Start of Given data
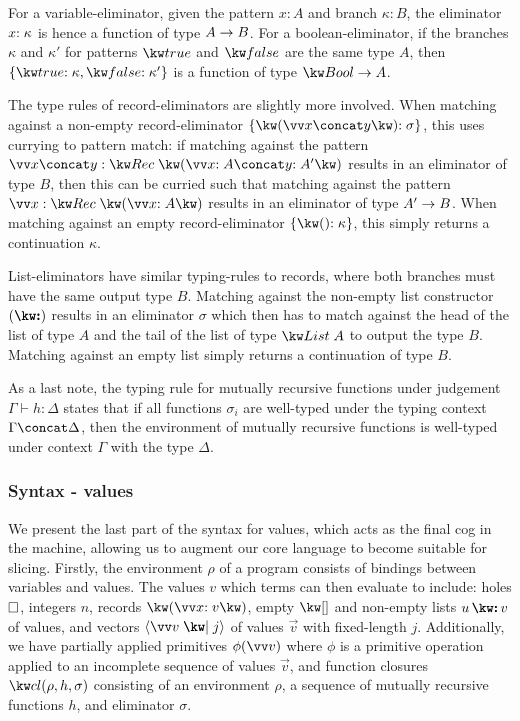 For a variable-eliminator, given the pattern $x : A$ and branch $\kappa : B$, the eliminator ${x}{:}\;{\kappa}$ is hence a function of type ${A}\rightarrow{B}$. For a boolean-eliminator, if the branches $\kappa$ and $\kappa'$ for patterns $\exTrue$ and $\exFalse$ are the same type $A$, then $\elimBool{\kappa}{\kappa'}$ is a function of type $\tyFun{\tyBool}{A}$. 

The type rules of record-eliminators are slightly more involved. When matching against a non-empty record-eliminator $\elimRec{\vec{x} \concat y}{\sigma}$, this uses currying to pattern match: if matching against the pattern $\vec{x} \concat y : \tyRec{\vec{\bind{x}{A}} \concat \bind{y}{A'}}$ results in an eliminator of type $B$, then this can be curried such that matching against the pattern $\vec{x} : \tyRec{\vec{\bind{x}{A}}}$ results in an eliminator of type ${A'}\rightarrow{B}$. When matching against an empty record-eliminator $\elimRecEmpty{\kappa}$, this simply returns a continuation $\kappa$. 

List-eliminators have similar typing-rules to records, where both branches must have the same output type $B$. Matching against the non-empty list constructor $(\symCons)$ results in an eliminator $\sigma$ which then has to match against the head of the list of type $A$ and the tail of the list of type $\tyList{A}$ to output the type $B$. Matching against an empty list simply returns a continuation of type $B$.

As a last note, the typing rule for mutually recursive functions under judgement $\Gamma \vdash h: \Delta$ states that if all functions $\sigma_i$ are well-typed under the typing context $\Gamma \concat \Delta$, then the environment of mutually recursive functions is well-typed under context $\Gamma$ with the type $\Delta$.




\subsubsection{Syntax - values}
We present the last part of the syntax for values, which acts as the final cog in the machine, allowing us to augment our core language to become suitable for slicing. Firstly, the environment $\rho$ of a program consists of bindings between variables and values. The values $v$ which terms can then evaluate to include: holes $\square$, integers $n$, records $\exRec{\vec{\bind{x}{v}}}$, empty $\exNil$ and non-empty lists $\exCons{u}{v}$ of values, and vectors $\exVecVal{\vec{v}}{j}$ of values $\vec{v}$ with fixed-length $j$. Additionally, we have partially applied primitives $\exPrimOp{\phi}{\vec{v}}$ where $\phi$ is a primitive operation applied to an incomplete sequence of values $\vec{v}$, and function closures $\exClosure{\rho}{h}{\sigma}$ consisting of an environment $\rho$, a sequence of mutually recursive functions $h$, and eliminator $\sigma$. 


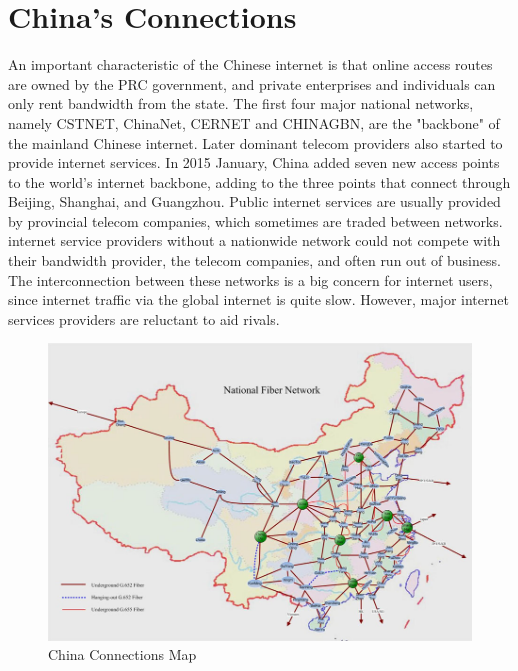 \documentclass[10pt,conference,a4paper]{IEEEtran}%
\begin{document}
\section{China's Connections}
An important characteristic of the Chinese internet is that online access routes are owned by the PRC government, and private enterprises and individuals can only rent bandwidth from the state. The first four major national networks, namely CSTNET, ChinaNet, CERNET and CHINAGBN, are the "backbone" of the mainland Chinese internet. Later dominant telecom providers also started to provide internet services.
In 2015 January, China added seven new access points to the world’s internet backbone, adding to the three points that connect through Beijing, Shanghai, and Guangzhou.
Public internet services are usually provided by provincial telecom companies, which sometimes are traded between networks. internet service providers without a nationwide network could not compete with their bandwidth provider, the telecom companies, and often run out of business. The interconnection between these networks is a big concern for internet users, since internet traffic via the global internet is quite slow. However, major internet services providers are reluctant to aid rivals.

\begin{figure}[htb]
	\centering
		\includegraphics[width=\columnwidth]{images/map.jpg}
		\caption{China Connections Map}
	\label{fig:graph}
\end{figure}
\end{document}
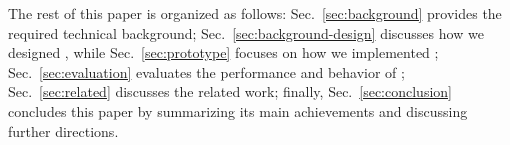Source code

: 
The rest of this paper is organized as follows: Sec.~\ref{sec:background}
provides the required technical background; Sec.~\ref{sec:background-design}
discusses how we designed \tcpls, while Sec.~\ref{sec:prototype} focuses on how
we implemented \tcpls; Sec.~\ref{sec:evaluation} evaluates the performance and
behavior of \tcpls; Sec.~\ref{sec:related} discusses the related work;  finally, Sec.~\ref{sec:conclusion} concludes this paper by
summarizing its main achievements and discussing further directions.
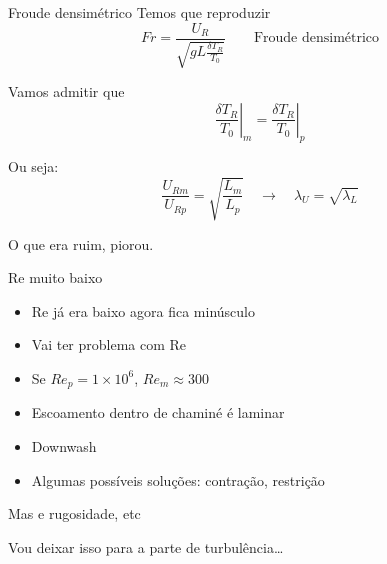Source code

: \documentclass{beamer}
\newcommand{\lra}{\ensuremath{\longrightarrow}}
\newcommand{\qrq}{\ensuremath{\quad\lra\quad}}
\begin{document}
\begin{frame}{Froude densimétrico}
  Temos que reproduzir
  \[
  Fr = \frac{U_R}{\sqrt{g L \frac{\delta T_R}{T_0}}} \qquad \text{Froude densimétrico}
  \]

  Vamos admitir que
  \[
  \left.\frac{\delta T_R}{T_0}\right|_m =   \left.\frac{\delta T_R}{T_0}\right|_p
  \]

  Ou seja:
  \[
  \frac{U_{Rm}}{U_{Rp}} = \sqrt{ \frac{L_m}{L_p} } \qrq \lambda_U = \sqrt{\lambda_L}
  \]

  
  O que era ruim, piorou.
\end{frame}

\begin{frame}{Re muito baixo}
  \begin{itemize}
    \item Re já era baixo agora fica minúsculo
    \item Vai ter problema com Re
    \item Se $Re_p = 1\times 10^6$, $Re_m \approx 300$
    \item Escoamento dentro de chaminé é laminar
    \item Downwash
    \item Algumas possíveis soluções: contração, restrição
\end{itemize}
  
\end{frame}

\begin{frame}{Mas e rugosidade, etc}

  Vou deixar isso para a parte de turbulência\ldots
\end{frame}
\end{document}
End of Given data
Work required:
Restate the data above word for word, omitting every picture.

Solution to the exercise:
 For a variable-eliminator, given the pattern $x : A$ and branch $\kappa : B$, the eliminator ${x}{:}\;{\kappa}$ is hence a function of type ${A}\rightarrow{B}$. For a boolean-eliminator, if the branches $\kappa$ and $\kappa'$ for patterns $\exTrue$ and $\exFalse$ are the same type $A$, then $\elimBool{\kappa}{\kappa'}$ is a function of type $\tyFun{\tyBool}{A}$. 

The type rules of record-eliminators are slightly more involved. When matching against a non-empty record-eliminator $\elimRec{\vec{x} \concat y}{\sigma}$, this uses currying to pattern match: if matching against the pattern $\vec{x} \concat y : \tyRec{\vec{\bind{x}{A}} \concat \bind{y}{A'}}$ results in an eliminator of type $B$, then this can be curried such that matching against the pattern $\vec{x} : \tyRec{\vec{\bind{x}{A}}}$ results in an eliminator of type ${A'}\rightarrow{B}$. When matching against an empty record-eliminator $\elimRecEmpty{\kappa}$, this simply returns a continuation $\kappa$. 

List-eliminators have similar typing-rules to records, where both branches must have the same output type $B$. Matching against the non-empty list constructor $(\symCons)$ results in an eliminator $\sigma$ which then has to match against the head of the list of type $A$ and the tail of the list of type $\tyList{A}$ to output the type $B$. Matching against an empty list simply returns a continuation of type $B$.

As a last note, the typing rule for mutually recursive functions under judgement $\Gamma \vdash h: \Delta$ states that if all functions $\sigma_i$ are well-typed under the typing context $\Gamma \concat \Delta$, then the environment of mutually recursive functions is well-typed under context $\Gamma$ with the type $\Delta$.




\subsubsection{Syntax - values}
We present the last part of the syntax for values, which acts as the final cog in the machine, allowing us to augment our core language to become suitable for slicing. Firstly, the environment $\rho$ of a program consists of bindings between variables and values. The values $v$ which terms can then evaluate to include: holes $\square$, integers $n$, records $\exRec{\vec{\bind{x}{v}}}$, empty $\exNil$ and non-empty lists $\exCons{u}{v}$ of values, and vectors $\exVecVal{\vec{v}}{j}$ of values $\vec{v}$ with fixed-length $j$. Additionally, we have partially applied primitives $\exPrimOp{\phi}{\vec{v}}$ where $\phi$ is a primitive operation applied to an incomplete sequence of values $\vec{v}$, and function closures $\exClosure{\rho}{h}{\sigma}$ consisting of an environment $\rho$, a sequence of mutually recursive functions $h$, and eliminator $\sigma$. 


 \documentclass[10pt,conference,a4paper]{IEEEtran}%
\begin{document}
\section{China's Connections}
An important characteristic of the Chinese internet is that online access routes are owned by the PRC government, and private enterprises and individuals can only rent bandwidth from the state. The first four major national networks, namely CSTNET, ChinaNet, CERNET and CHINAGBN, are the "backbone" of the mainland Chinese internet. Later dominant telecom providers also started to provide internet services.
In 2015 January, China added seven new access points to the world’s internet backbone, adding to the three points that connect through Beijing, Shanghai, and Guangzhou.
Public internet services are usually provided by provincial telecom companies, which sometimes are traded between networks. internet service providers without a nationwide network could not compete with their bandwidth provider, the telecom companies, and often run out of business. The interconnection between these networks is a big concern for internet users, since internet traffic via the global internet is quite slow. However, major internet services providers are reluctant to aid rivals.

\begin{figure}[htb]
	\centering
		\includegraphics[width=\columnwidth]{images/map.jpg}
		\caption{China Connections Map}
	\label{fig:graph}
\end{figure}
\end{document}
Source code

: 
The rest of this paper is organized as follows: Sec.~\ref{sec:background}
provides the required technical background; Sec.~\ref{sec:background-design}
discusses how we designed \tcpls, while Sec.~\ref{sec:prototype} focuses on how
we implemented \tcpls; Sec.~\ref{sec:evaluation} evaluates the performance and
behavior of \tcpls; Sec.~\ref{sec:related} discusses the related work;  finally, Sec.~\ref{sec:conclusion} concludes this paper by
summarizing its main achievements and discussing further directions.
Source code

: \documentclass{beamer}
\newcommand{\lra}{\ensuremath{\longrightarrow}}
\newcommand{\qrq}{\ensuremath{\quad\lra\quad}}
\begin{document}
\begin{frame}{Froude densimétrico}
  Temos que reproduzir
  \[
  Fr = \frac{U_R}{\sqrt{g L \frac{\delta T_R}{T_0}}} \qquad \text{Froude densimétrico}
  \]

  Vamos admitir que
  \[
  \left.\frac{\delta T_R}{T_0}\right|_m =   \left.\frac{\delta T_R}{T_0}\right|_p
  \]

  Ou seja:
  \[
  \frac{U_{Rm}}{U_{Rp}} = \sqrt{ \frac{L_m}{L_p} } \qrq \lambda_U = \sqrt{\lambda_L}
  \]

  
  O que era ruim, piorou.
\end{frame}

\begin{frame}{Re muito baixo}
  \begin{itemize}
    \item Re já era baixo agora fica minúsculo
    \item Vai ter problema com Re
    \item Se $Re_p = 1\times 10^6$, $Re_m \approx 300$
    \item Escoamento dentro de chaminé é laminar
    \item Downwash
    \item Algumas possíveis soluções: contração, restrição
\end{itemize}
  
\end{frame}

\begin{frame}{Mas e rugosidade, etc}

  Vou deixar isso para a parte de turbulência\ldots
\end{frame}
\end{document}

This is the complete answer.